■ **WHAT TO WORK ON**
From the records below, transcribe only the lines running from the one with "them don't 😄" through the one with "User) 05/18/2023 09:12". Keep both of those end lines.
BEGIN
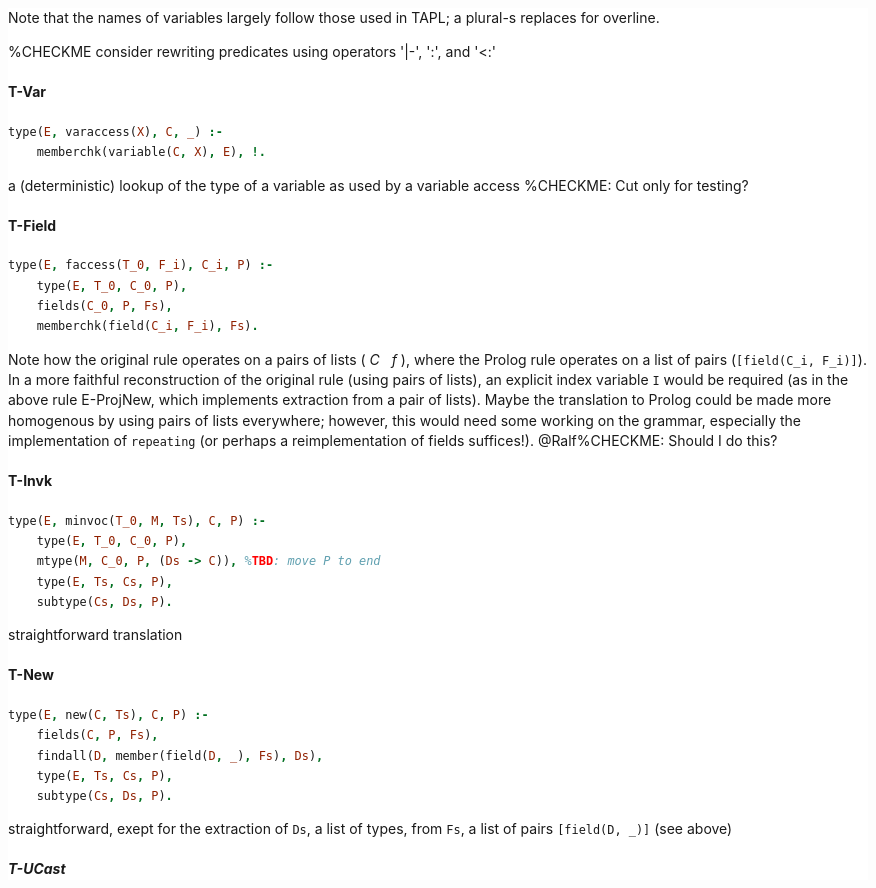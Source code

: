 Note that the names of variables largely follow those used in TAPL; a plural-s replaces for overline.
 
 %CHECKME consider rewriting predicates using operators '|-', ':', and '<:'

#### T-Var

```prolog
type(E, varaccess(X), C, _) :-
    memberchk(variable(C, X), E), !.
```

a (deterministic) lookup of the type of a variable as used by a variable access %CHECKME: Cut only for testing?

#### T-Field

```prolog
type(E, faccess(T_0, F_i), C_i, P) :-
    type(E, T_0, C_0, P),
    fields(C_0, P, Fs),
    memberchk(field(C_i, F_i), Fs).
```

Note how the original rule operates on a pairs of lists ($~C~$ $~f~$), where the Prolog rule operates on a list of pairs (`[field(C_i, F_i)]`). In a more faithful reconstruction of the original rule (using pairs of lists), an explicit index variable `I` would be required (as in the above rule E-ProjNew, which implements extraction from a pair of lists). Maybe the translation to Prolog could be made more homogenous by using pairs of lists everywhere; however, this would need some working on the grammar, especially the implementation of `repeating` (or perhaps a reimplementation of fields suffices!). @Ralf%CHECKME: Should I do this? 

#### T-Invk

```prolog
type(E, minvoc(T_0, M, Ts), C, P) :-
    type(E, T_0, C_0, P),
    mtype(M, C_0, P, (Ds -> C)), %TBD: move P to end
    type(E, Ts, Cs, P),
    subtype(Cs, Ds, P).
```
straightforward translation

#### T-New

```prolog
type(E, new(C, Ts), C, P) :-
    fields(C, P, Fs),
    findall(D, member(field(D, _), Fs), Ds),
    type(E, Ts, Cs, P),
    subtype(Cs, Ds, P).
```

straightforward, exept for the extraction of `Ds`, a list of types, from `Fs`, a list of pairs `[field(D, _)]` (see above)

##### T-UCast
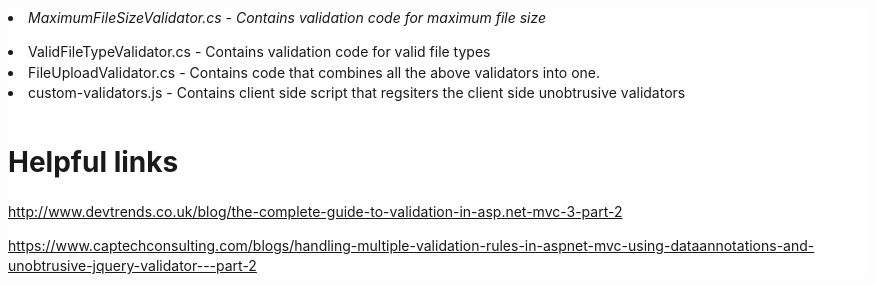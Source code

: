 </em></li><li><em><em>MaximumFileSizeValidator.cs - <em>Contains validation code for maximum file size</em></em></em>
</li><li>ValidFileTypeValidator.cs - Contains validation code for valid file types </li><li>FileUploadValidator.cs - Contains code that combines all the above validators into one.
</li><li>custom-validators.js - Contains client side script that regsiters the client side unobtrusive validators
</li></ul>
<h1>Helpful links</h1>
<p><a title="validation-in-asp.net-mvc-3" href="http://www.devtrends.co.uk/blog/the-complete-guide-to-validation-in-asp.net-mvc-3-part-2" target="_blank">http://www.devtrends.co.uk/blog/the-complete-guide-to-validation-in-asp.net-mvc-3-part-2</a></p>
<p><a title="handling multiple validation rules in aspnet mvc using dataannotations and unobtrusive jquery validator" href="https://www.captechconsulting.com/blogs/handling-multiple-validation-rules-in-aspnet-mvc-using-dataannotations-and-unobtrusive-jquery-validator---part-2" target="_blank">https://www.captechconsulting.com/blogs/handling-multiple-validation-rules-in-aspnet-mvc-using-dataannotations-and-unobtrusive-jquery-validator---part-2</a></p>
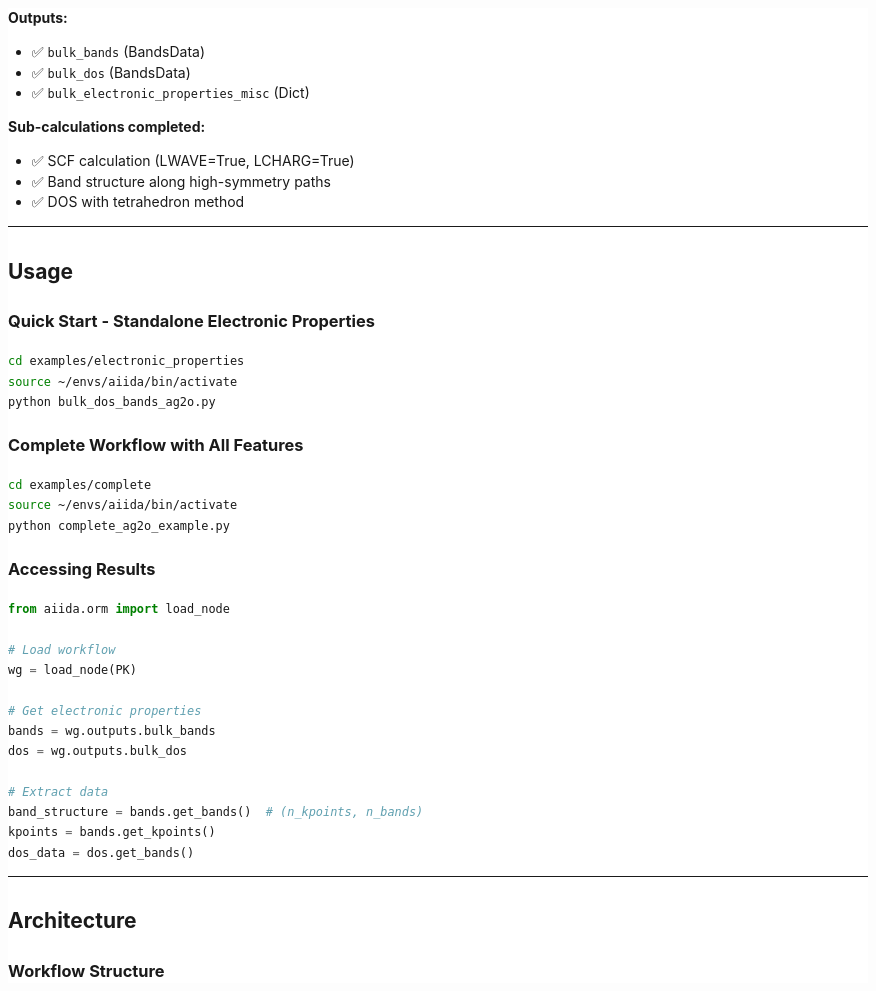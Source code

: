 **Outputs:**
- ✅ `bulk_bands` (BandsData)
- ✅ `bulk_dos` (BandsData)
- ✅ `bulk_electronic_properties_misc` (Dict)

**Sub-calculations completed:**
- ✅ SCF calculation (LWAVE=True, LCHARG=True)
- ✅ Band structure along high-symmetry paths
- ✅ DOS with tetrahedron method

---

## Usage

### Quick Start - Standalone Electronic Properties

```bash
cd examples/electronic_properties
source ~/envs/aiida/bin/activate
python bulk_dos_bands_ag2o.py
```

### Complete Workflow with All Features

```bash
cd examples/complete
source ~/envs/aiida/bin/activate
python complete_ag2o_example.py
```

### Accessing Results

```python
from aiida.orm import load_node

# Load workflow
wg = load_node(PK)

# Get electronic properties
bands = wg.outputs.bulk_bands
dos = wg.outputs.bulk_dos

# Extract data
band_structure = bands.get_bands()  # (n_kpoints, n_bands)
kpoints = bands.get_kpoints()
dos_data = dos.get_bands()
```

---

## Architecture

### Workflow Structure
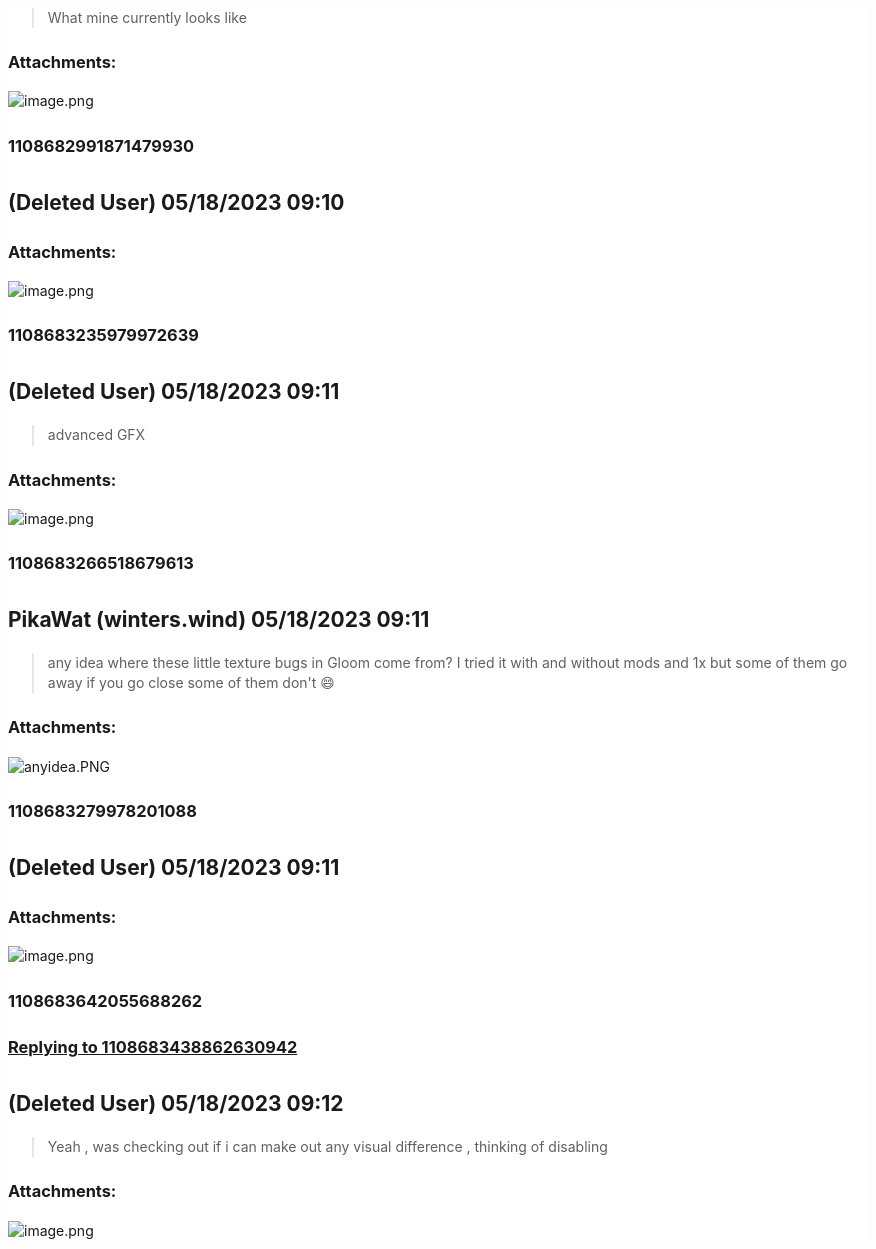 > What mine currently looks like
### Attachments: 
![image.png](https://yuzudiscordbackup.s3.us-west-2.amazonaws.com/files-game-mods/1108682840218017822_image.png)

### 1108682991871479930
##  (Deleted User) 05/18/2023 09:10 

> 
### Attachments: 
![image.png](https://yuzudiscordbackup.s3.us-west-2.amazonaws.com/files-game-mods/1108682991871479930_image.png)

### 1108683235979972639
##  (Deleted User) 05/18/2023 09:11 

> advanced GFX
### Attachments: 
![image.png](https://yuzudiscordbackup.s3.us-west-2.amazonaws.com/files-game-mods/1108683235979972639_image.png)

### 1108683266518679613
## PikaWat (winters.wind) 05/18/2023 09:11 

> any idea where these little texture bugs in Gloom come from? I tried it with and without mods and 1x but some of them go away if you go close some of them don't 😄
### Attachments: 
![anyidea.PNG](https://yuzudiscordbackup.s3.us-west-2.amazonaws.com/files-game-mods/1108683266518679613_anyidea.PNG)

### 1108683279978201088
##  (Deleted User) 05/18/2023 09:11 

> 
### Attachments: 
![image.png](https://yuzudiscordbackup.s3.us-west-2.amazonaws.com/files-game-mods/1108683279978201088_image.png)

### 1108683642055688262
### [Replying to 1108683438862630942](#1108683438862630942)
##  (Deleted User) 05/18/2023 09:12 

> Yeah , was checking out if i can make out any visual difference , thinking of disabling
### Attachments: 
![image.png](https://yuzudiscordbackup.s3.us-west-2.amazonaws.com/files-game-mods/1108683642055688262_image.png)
END
■ **TASK SOLUTION**
> any idea where these little texture bugs in Gloom come from? I tried it with and without mods and 1x but some of them go away if you go close some of them don't 😄
### Attachments: 
![anyidea.PNG](https://yuzudiscordbackup.s3.us-west-2.amazonaws.com/files-game-mods/1108683266518679613_anyidea.PNG)

### 1108683279978201088
##  (Deleted User) 05/18/2023 09:11 

> 
### Attachments: 
![image.png](https://yuzudiscordbackup.s3.us-west-2.amazonaws.com/files-game-mods/1108683279978201088_image.png)

### 1108683642055688262
### [Replying to 1108683438862630942](#1108683438862630942)
##  (Deleted User) 05/18/2023 09:12 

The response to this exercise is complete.